Le 14 août 1859, Henry Houssaye, qui avait onze ans (il était né le 24 février 1848, en pleine journée de barricades), fut mené par son père sur un balcon du boulevard des Italiens : les troupes d’Italie rentraient victorieuses sous une pluie de fleurs. « Ce fut, écrira-t-il, la journée des armes et des fleurs. » Quarante ans après, en effet, l’historien, dans un article vibrant, — comme tous ceux qu’il écrivait, — évoquait l’émotion qui saisit son âme d’enfant. Les grenadiers surtout lui retournèrent le cœur : « Avec leurs longues capotes bleu foncé, leurs buffleteries blanches croisées sur la poitrine, leurs bonnets à poil, ils donnaient la vision des grognards de l’Empire. »

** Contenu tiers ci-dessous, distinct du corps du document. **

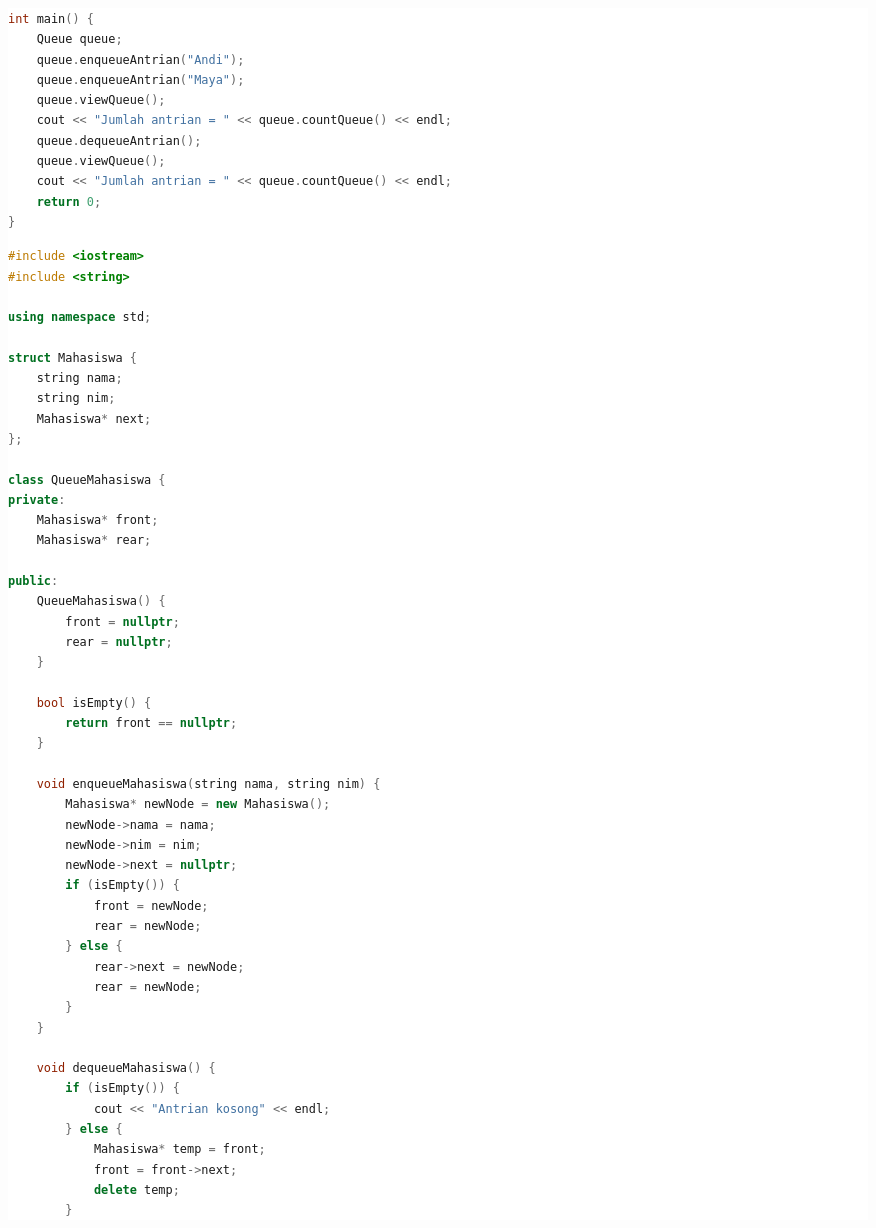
```C++
int main() {
    Queue queue;
    queue.enqueueAntrian("Andi");
    queue.enqueueAntrian("Maya");
    queue.viewQueue();
    cout << "Jumlah antrian = " << queue.countQueue() << endl;
    queue.dequeueAntrian();
    queue.viewQueue();
    cout << "Jumlah antrian = " << queue.countQueue() << endl;
    return 0;
}

```


```C++
#include <iostream>
#include <string>

using namespace std;

struct Mahasiswa {
    string nama;
    string nim;
    Mahasiswa* next;
};

class QueueMahasiswa {
private:
    Mahasiswa* front;
    Mahasiswa* rear;

public:
    QueueMahasiswa() {
        front = nullptr;
        rear = nullptr;
    }

    bool isEmpty() {
        return front == nullptr;
    }

    void enqueueMahasiswa(string nama, string nim) {
        Mahasiswa* newNode = new Mahasiswa();
        newNode->nama = nama;
        newNode->nim = nim;
        newNode->next = nullptr;
        if (isEmpty()) {
            front = newNode;
            rear = newNode;
        } else {
            rear->next = newNode;
            rear = newNode;
        }
    }

    void dequeueMahasiswa() {
        if (isEmpty()) {
            cout << "Antrian kosong" << endl;
        } else {
            Mahasiswa* temp = front;
            front = front->next;
            delete temp;
        }
```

Enthousiasme rétrospectif, diront les sceptiques. Non pas : Arsène Houssaye lui-même ignorait sans doute que ce petit bonhomme, « caporal de huitième au lycée Napoléon, » s’intéressait plus que tout autre à cette apothéose, s’étant fait en secret l’historien de la campagne. Qu’on ne se récrie pas ! L’un des manuscrits les plus singuliers parmi ceux qu’une pieuse sollicitude a fait passer sous mes yeux, est un cahier d’écolier, sur la couverture duquel une main enfantine a tracé ces mots : Guerre de l’Indépendance italienne. Plus bas, cette fois de la forte écriture que nous avons connue, je lis cette autre mention : « Ecrite avec la plus belle insouciance de l’orthographe par Henry Houssaye âgé de onze ans. » Le collégien, enflammé de patriotisme, dépouillait, depuis quatre mois, le Moniteur et, jour par jour, notait les victoires ; parfois il mettait une note personnelle dans ces éphémérides, écrivant qu’à Palestro, nos soldats s’étaient élancés sur les Autrichiens « comme des lions affamés. » Le « caporal de huitième » dissertait, avec un sérieux imperturbable, des alliances et de la force du « Quadrilatère. » Il s’entraînait, ce petit caporal.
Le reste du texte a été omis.